What can you expect of your adolescent dog, and why? Learn how to make your dog’s adolescence easier on both of you. (Hint: prevention, prevention, prevention).
Your one-year-old lab mix may look like an adult, but they’re very much not. They’re still learning about the world, still growing into who they’re going to be. Big on enthusiasm, low on understanding. Teenage dogs can seem like human teens, but they’re not doing it on purpose. They can’t really help it. It’s all part of this particular phase of puppyhood. They still need you to guide them and train them like the brand-new critters they are.
Ideally, you began training your puppy long before adolescence reared its ugly head, because, although training won’t prevent this stage of life, the training will have established communication between the two of you. That communication is important, especially during the times when your defiant teenager doesn’t want to listen to you.

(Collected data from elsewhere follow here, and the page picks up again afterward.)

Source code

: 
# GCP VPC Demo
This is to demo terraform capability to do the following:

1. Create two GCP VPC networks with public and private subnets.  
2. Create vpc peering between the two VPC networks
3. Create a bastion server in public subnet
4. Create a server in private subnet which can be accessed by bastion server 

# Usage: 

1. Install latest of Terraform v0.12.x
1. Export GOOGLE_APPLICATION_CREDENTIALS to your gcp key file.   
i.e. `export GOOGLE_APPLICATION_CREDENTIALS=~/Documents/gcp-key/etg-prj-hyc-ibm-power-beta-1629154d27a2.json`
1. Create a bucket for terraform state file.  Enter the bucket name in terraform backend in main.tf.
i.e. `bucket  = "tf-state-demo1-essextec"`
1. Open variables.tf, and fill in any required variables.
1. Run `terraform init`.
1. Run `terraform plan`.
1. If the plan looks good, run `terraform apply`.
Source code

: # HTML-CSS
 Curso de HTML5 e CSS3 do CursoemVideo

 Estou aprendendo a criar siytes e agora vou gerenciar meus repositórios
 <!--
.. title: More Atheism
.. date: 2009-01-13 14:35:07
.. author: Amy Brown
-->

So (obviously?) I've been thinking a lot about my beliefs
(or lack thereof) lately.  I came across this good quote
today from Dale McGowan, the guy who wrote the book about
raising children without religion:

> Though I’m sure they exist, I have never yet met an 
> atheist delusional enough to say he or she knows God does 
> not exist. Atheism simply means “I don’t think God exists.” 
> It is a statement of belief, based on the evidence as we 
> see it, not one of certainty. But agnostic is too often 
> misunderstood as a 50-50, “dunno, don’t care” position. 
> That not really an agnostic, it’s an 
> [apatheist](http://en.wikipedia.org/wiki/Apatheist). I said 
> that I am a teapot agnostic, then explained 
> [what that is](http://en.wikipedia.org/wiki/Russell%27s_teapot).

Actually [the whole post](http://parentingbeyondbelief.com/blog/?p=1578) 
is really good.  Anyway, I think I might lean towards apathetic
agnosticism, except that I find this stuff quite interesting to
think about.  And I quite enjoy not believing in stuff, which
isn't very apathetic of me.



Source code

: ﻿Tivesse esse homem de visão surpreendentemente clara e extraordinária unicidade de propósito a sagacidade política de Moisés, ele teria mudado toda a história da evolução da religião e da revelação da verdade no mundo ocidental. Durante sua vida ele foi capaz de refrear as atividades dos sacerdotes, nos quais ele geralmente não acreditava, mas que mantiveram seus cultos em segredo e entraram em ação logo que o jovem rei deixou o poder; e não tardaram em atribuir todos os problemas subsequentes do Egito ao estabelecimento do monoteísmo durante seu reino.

Adolescence is a complex process involving physical growth, sexual development, and behavioral changes. Human teenagers often make poor decisions, and their impulse control is poor during their adolescent years, and your canine teenager is apt to be the same way. Although your adolescent dog will not tell you, “I hate you,” and stomp off to his room, he may challenge you in other different (but similar) ways. He may ignore you, challenge you, and defy you. He may also become incredibly affectionate, or he may run away from you. Your puppy may also do all these things (and more) to any older dogs you have at home. Thankfully, though, there are techniques to deal with these adolescent months so you both still like each other when he grows up.
The first thing every dog owner should do is evaluate how much physical exercise their dog needs. Generally, dogs are at the peak of their exercise requirement during their adolescent period. The amount and style of exercise vary greatly. For example, a young Labrador retriever likely requires at least 60-90 minutes of intense, tongue-dragging exercise per day, while a French Bulldog need far less—in fact, you must be very careful with brachycephalic breeds because of their limited ability to breathe and handle heat.
With an adolescent dog, you may find that the statue you used to walk past every day in the park suddenly without so much as whimper becomes a terrifying object to bark at. This is sometimes called the ‘fear period.’ Around the one-year mark, a teenage dog can become more frightened of people, things, and situations than they may have even been as a puppy. This is temporary and extremely common. Helping your teenage dog through this stage will ensure they come out the other side as a happy, friendly adult.